3. April 2017
Planted: A Year of Gardening
The series starts here
The weather continued dismal. It’s not really that unusual for April temps to hover around 50, but somehow Chicagoans always get it in their heads that it will be in the 60s and 70s. We got a lot of rain, which happens in April.
After the raised beds were filled, and the patio built, I moved on to the next project: getting the city itself to trim the five huge trees in the city easement, and this is where living in a well-off suburb rather than the big city was a revelation. Unlike at least five attempts to get Chicago to trim the damaged tree in front of the old place, here I put in a ticket with the Forestry Service, and a couple weeks later they came and trimmed them in the pouring rain. I brought them some hot, fresh scones.
They chipped the trees on site at my request, and my housemate and I spread it on the Botanic to kill what passed for grass in this area.
Late in the month, after the rain had stopped, my housemate built a 40” tall stand for four rain barrels in the farm against the garage wall. Unless rain barrels are up fairly high, there isn’t enough water pressure to use a hose unless they’re full. Once they empty past about a third full, you have to use watering cans, which is tedious and time consuming.

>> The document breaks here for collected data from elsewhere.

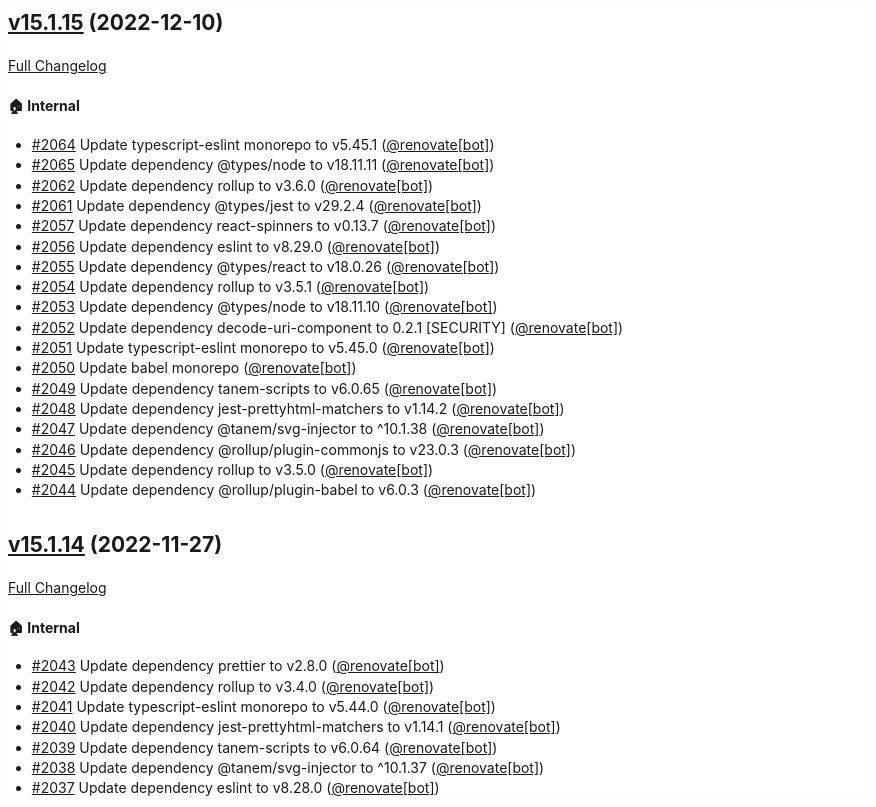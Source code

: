 ## [v15.1.15](https://github.com/tanem/react-svg/tree/v15.1.15) (2022-12-10)
[Full Changelog](https://github.com/tanem/react-svg/compare/v15.1.14...v15.1.15)

#### :house: Internal

- [#2064](https://github.com/tanem/react-svg/pull/2064) Update typescript-eslint monorepo to v5.45.1 ([@renovate[bot]](https://github.com/apps/renovate))
- [#2065](https://github.com/tanem/react-svg/pull/2065) Update dependency @types/node to v18.11.11 ([@renovate[bot]](https://github.com/apps/renovate))
- [#2062](https://github.com/tanem/react-svg/pull/2062) Update dependency rollup to v3.6.0 ([@renovate[bot]](https://github.com/apps/renovate))
- [#2061](https://github.com/tanem/react-svg/pull/2061) Update dependency @types/jest to v29.2.4 ([@renovate[bot]](https://github.com/apps/renovate))
- [#2057](https://github.com/tanem/react-svg/pull/2057) Update dependency react-spinners to v0.13.7 ([@renovate[bot]](https://github.com/apps/renovate))
- [#2056](https://github.com/tanem/react-svg/pull/2056) Update dependency eslint to v8.29.0 ([@renovate[bot]](https://github.com/apps/renovate))
- [#2055](https://github.com/tanem/react-svg/pull/2055) Update dependency @types/react to v18.0.26 ([@renovate[bot]](https://github.com/apps/renovate))
- [#2054](https://github.com/tanem/react-svg/pull/2054) Update dependency rollup to v3.5.1 ([@renovate[bot]](https://github.com/apps/renovate))
- [#2053](https://github.com/tanem/react-svg/pull/2053) Update dependency @types/node to v18.11.10 ([@renovate[bot]](https://github.com/apps/renovate))
- [#2052](https://github.com/tanem/react-svg/pull/2052) Update dependency decode-uri-component to 0.2.1 [SECURITY] ([@renovate[bot]](https://github.com/apps/renovate))
- [#2051](https://github.com/tanem/react-svg/pull/2051) Update typescript-eslint monorepo to v5.45.0 ([@renovate[bot]](https://github.com/apps/renovate))
- [#2050](https://github.com/tanem/react-svg/pull/2050) Update babel monorepo ([@renovate[bot]](https://github.com/apps/renovate))
- [#2049](https://github.com/tanem/react-svg/pull/2049) Update dependency tanem-scripts to v6.0.65 ([@renovate[bot]](https://github.com/apps/renovate))
- [#2048](https://github.com/tanem/react-svg/pull/2048) Update dependency jest-prettyhtml-matchers to v1.14.2 ([@renovate[bot]](https://github.com/apps/renovate))
- [#2047](https://github.com/tanem/react-svg/pull/2047) Update dependency @tanem/svg-injector to ^10.1.38 ([@renovate[bot]](https://github.com/apps/renovate))
- [#2046](https://github.com/tanem/react-svg/pull/2046) Update dependency @rollup/plugin-commonjs to v23.0.3 ([@renovate[bot]](https://github.com/apps/renovate))
- [#2045](https://github.com/tanem/react-svg/pull/2045) Update dependency rollup to v3.5.0 ([@renovate[bot]](https://github.com/apps/renovate))
- [#2044](https://github.com/tanem/react-svg/pull/2044) Update dependency @rollup/plugin-babel to v6.0.3 ([@renovate[bot]](https://github.com/apps/renovate))

## [v15.1.14](https://github.com/tanem/react-svg/tree/v15.1.14) (2022-11-27)
[Full Changelog](https://github.com/tanem/react-svg/compare/v15.1.13...v15.1.14)

#### :house: Internal

- [#2043](https://github.com/tanem/react-svg/pull/2043) Update dependency prettier to v2.8.0 ([@renovate[bot]](https://github.com/apps/renovate))
- [#2042](https://github.com/tanem/react-svg/pull/2042) Update dependency rollup to v3.4.0 ([@renovate[bot]](https://github.com/apps/renovate))
- [#2041](https://github.com/tanem/react-svg/pull/2041) Update typescript-eslint monorepo to v5.44.0 ([@renovate[bot]](https://github.com/apps/renovate))
- [#2040](https://github.com/tanem/react-svg/pull/2040) Update dependency jest-prettyhtml-matchers to v1.14.1 ([@renovate[bot]](https://github.com/apps/renovate))
- [#2039](https://github.com/tanem/react-svg/pull/2039) Update dependency tanem-scripts to v6.0.64 ([@renovate[bot]](https://github.com/apps/renovate))
- [#2038](https://github.com/tanem/react-svg/pull/2038) Update dependency @tanem/svg-injector to ^10.1.37 ([@renovate[bot]](https://github.com/apps/renovate))
- [#2037](https://github.com/tanem/react-svg/pull/2037) Update dependency eslint to v8.28.0 ([@renovate[bot]](https://github.com/apps/renovate))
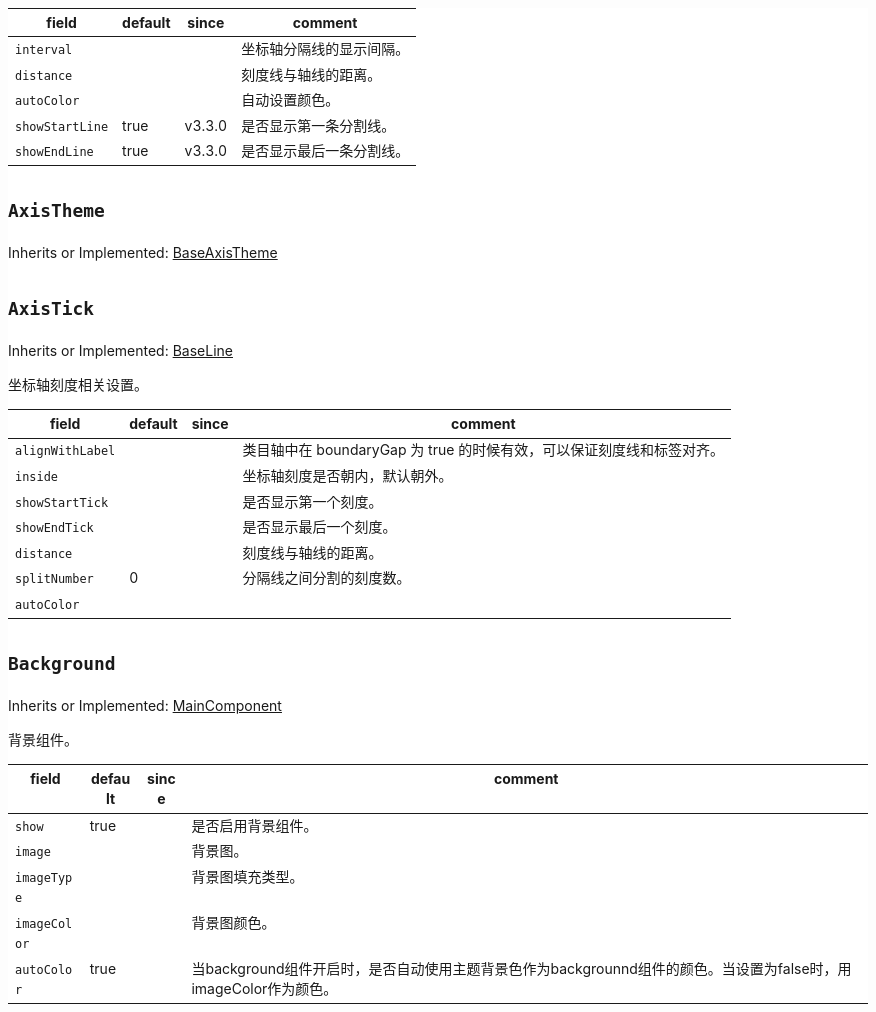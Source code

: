 |field|default|since|comment|
|--|--|--|--|
|`interval`|||坐标轴分隔线的显示间隔。
|`distance`|||刻度线与轴线的距离。
|`autoColor`|||自动设置颜色。
|`showStartLine`|true|v3.3.0|是否显示第一条分割线。
|`showEndLine`|true|v3.3.0|是否显示最后一条分割线。

## `AxisTheme`

Inherits or Implemented: [BaseAxisTheme](#BaseAxisTheme)


## `AxisTick`

Inherits or Implemented: [BaseLine](#BaseLine)

坐标轴刻度相关设置。

|field|default|since|comment|
|--|--|--|--|
|`alignWithLabel`|||类目轴中在 boundaryGap 为 true 的时候有效，可以保证刻度线和标签对齐。
|`inside`|||坐标轴刻度是否朝内，默认朝外。
|`showStartTick`|||是否显示第一个刻度。
|`showEndTick`|||是否显示最后一个刻度。
|`distance`|||刻度线与轴线的距离。
|`splitNumber`|0||分隔线之间分割的刻度数。
|`autoColor`|||

## `Background`

Inherits or Implemented: [MainComponent](#MainComponent)

背景组件。

|field|default|since|comment|
|--|--|--|--|
|`show`|true||是否启用背景组件。
|`image`|||背景图。
|`imageType`|||背景图填充类型。
|`imageColor`|||背景图颜色。
|`autoColor`|true||当background组件开启时，是否自动使用主题背景色作为backgrounnd组件的颜色。当设置为false时，用imageColor作为颜色。

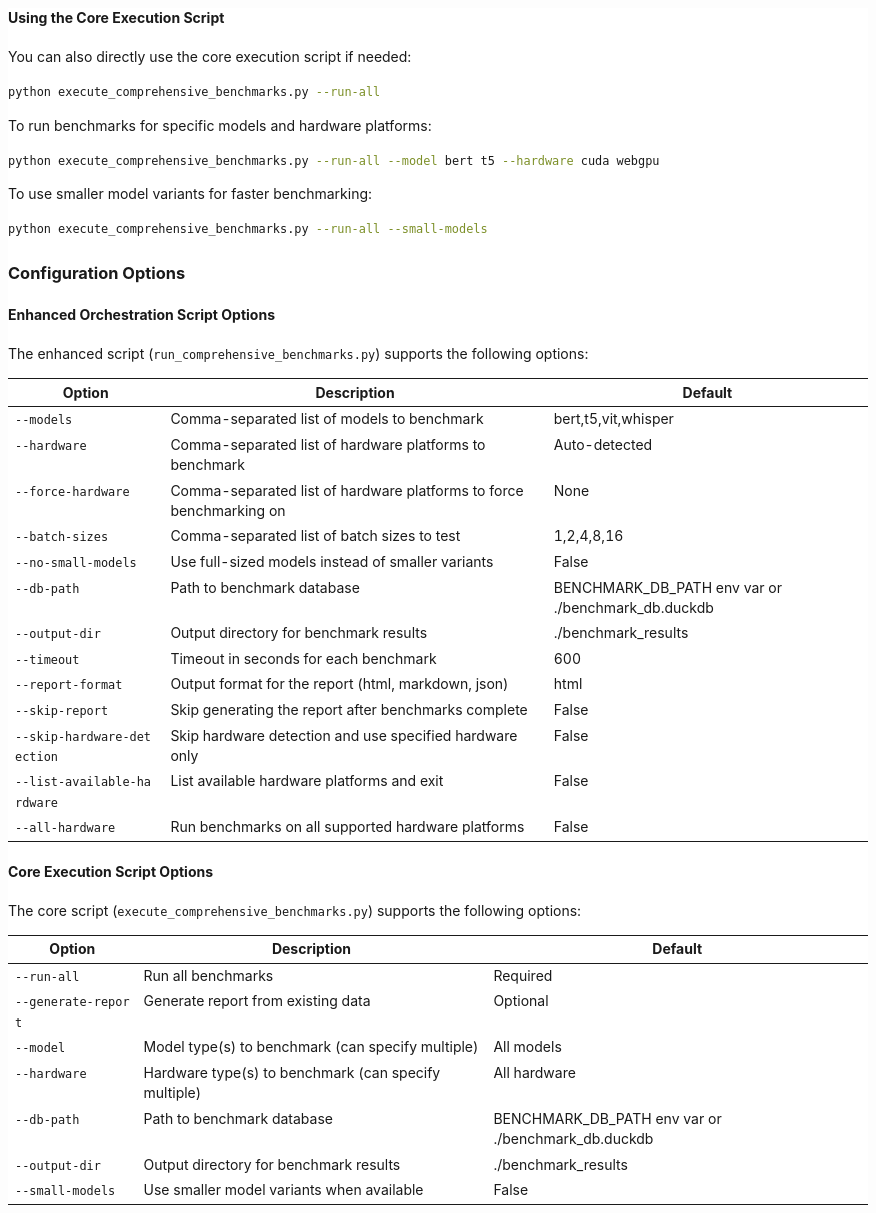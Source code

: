 #### Using the Core Execution Script

You can also directly use the core execution script if needed:

```bash
python execute_comprehensive_benchmarks.py --run-all
```

To run benchmarks for specific models and hardware platforms:

```bash
python execute_comprehensive_benchmarks.py --run-all --model bert t5 --hardware cuda webgpu
```

To use smaller model variants for faster benchmarking:

```bash
python execute_comprehensive_benchmarks.py --run-all --small-models
```

### Configuration Options

#### Enhanced Orchestration Script Options

The enhanced script (`run_comprehensive_benchmarks.py`) supports the following options:

| Option | Description | Default |
|--------|-------------|---------|
| `--models` | Comma-separated list of models to benchmark | bert,t5,vit,whisper |
| `--hardware` | Comma-separated list of hardware platforms to benchmark | Auto-detected |
| `--force-hardware` | Comma-separated list of hardware platforms to force benchmarking on | None |
| `--batch-sizes` | Comma-separated list of batch sizes to test | 1,2,4,8,16 |
| `--no-small-models` | Use full-sized models instead of smaller variants | False |
| `--db-path` | Path to benchmark database | BENCHMARK_DB_PATH env var or ./benchmark_db.duckdb |
| `--output-dir` | Output directory for benchmark results | ./benchmark_results |
| `--timeout` | Timeout in seconds for each benchmark | 600 |
| `--report-format` | Output format for the report (html, markdown, json) | html |
| `--skip-report` | Skip generating the report after benchmarks complete | False |
| `--skip-hardware-detection` | Skip hardware detection and use specified hardware only | False |
| `--list-available-hardware` | List available hardware platforms and exit | False |
| `--all-hardware` | Run benchmarks on all supported hardware platforms | False |

#### Core Execution Script Options

The core script (`execute_comprehensive_benchmarks.py`) supports the following options:

| Option | Description | Default |
|--------|-------------|---------|
| `--run-all` | Run all benchmarks | Required |
| `--generate-report` | Generate report from existing data | Optional |
| `--model` | Model type(s) to benchmark (can specify multiple) | All models |
| `--hardware` | Hardware type(s) to benchmark (can specify multiple) | All hardware |
| `--db-path` | Path to benchmark database | BENCHMARK_DB_PATH env var or ./benchmark_db.duckdb |
| `--output-dir` | Output directory for benchmark results | ./benchmark_results |
| `--small-models` | Use smaller model variants when available | False |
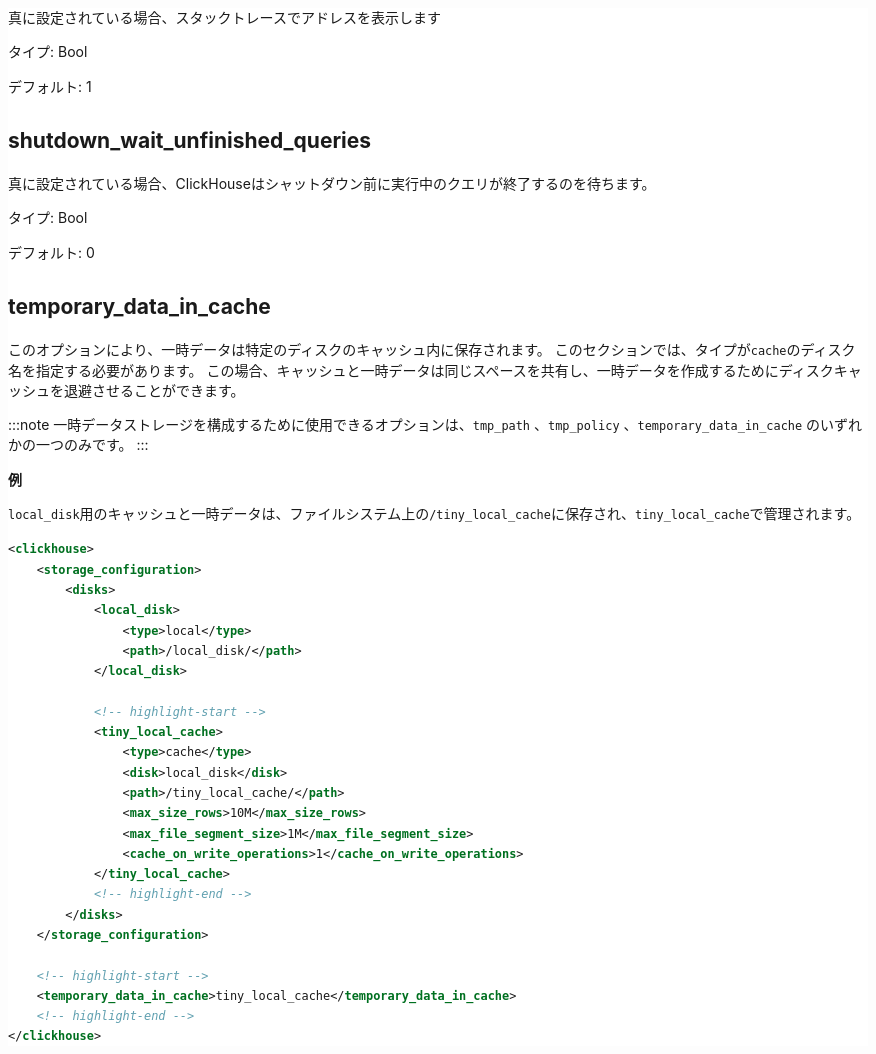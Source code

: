 真に設定されている場合、スタックトレースでアドレスを表示します

タイプ: Bool

デフォルト: 1

## shutdown_wait_unfinished_queries

真に設定されている場合、ClickHouseはシャットダウン前に実行中のクエリが終了するのを待ちます。

タイプ: Bool

デフォルト: 0

## temporary_data_in_cache

このオプションにより、一時データは特定のディスクのキャッシュ内に保存されます。
このセクションでは、タイプが`cache`のディスク名を指定する必要があります。
この場合、キャッシュと一時データは同じスペースを共有し、一時データを作成するためにディスクキャッシュを退避させることができます。

:::note
一時データストレージを構成するために使用できるオプションは、`tmp_path` 、`tmp_policy` 、`temporary_data_in_cache` のいずれかの一つのみです。
:::

**例**

`local_disk`用のキャッシュと一時データは、ファイルシステム上の`/tiny_local_cache`に保存され、`tiny_local_cache`で管理されます。

```xml
<clickhouse>
    <storage_configuration>
        <disks>
            <local_disk>
                <type>local</type>
                <path>/local_disk/</path>
            </local_disk>

            <!-- highlight-start -->
            <tiny_local_cache>
                <type>cache</type>
                <disk>local_disk</disk>
                <path>/tiny_local_cache/</path>
                <max_size_rows>10M</max_size_rows>
                <max_file_segment_size>1M</max_file_segment_size>
                <cache_on_write_operations>1</cache_on_write_operations>
            </tiny_local_cache>
            <!-- highlight-end -->
        </disks>
    </storage_configuration>

    <!-- highlight-start -->
    <temporary_data_in_cache>tiny_local_cache</temporary_data_in_cache>
    <!-- highlight-end -->
</clickhouse>
```

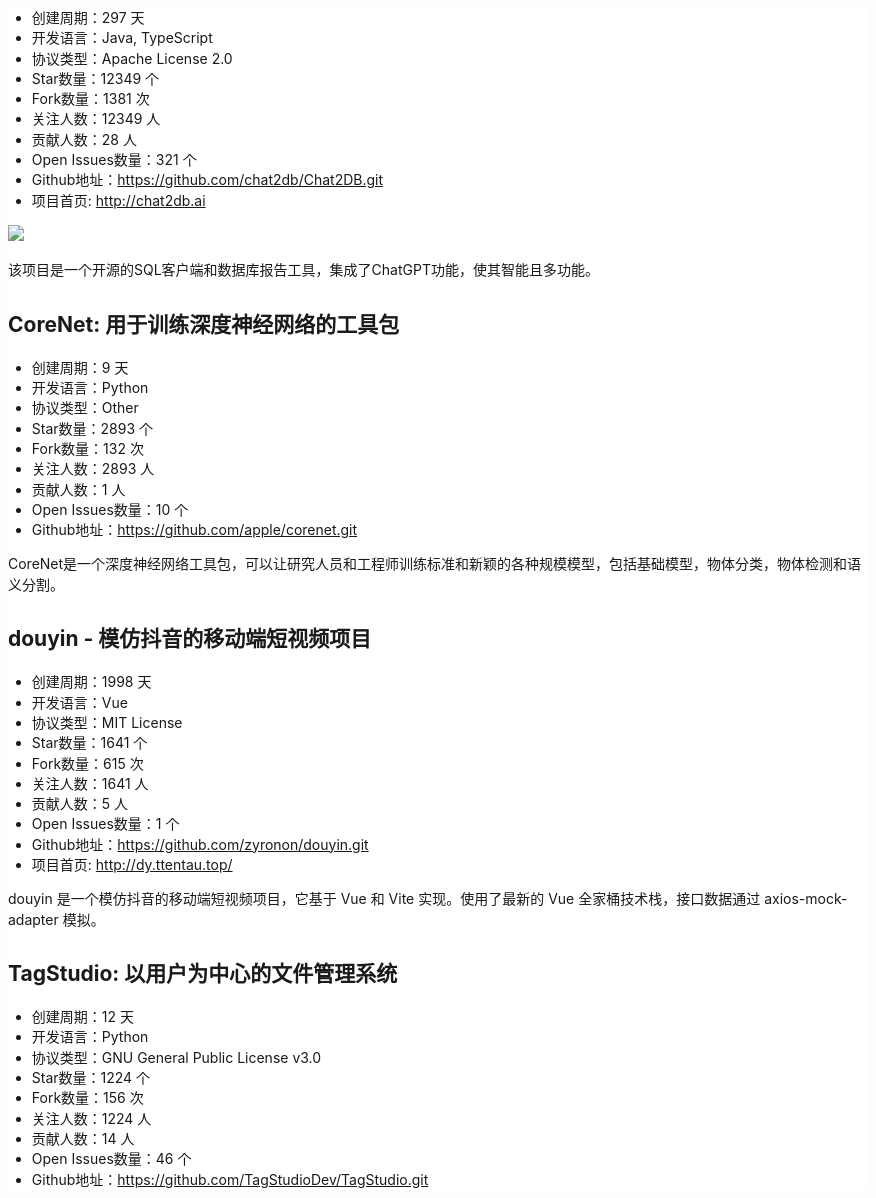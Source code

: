 * 创建周期：297 天
* 开发语言：Java, TypeScript
* 协议类型：Apache License 2.0
* Star数量：12349 个
* Fork数量：1381 次
* 关注人数：12349 人
* 贡献人数：28 人
* Open Issues数量：321 个
* Github地址：https://github.com/chat2db/Chat2DB.git
* 项目首页: http://chat2db.ai


![](/images/chat2db-chat2db-0.png)

该项目是一个开源的SQL客户端和数据库报告工具，集成了ChatGPT功能，使其智能且多功能。

## CoreNet: 用于训练深度神经网络的工具包

* 创建周期：9 天
* 开发语言：Python
* 协议类型：Other
* Star数量：2893 个
* Fork数量：132 次
* 关注人数：2893 人
* 贡献人数：1 人
* Open Issues数量：10 个
* Github地址：https://github.com/apple/corenet.git


CoreNet是一个深度神经网络工具包，可以让研究人员和工程师训练标准和新颖的各种规模模型，包括基础模型，物体分类，物体检测和语义分割。

## douyin - 模仿抖音的移动端短视频项目

* 创建周期：1998 天
* 开发语言：Vue
* 协议类型：MIT License
* Star数量：1641 个
* Fork数量：615 次
* 关注人数：1641 人
* 贡献人数：5 人
* Open Issues数量：1 个
* Github地址：https://github.com/zyronon/douyin.git
* 项目首页: http://dy.ttentau.top/


douyin 是一个模仿抖音的移动端短视频项目，它基于 Vue 和 Vite 实现。使用了最新的 Vue 全家桶技术栈，接口数据通过 axios-mock-adapter 模拟。

## TagStudio: 以用户为中心的文件管理系统

* 创建周期：12 天
* 开发语言：Python
* 协议类型：GNU General Public License v3.0
* Star数量：1224 个
* Fork数量：156 次
* 关注人数：1224 人
* 贡献人数：14 人
* Open Issues数量：46 个
* Github地址：https://github.com/TagStudioDev/TagStudio.git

The stand fits four barrels for a total of 200 gallons capacity, which is enough for about a little more than a week of watering my 7 beds, or about 220 square feet of planting area. They are 40” tall, level, and have storage space underneath. It not only is ecologically sound, since I use almost no municipal water in the Farm, but it’s also necessary because there’s no functioning spigot near this part of the garden. I have to drag a hose from the other side of the house (which I did later in the season when it stopped raining).
Then I moved those patio stones again, to a rough approximation, since I didn’t do a sand substrate or make any attempt to level it. They were going to have to moved a third time.
I had now moved 10 CY of mulch, 6 CY of soil, and 80 granite pavers, twice. Then I did some heavy lifting inside, moving two metal file cabinets to the basement.
Eventually this would come back to haunt me.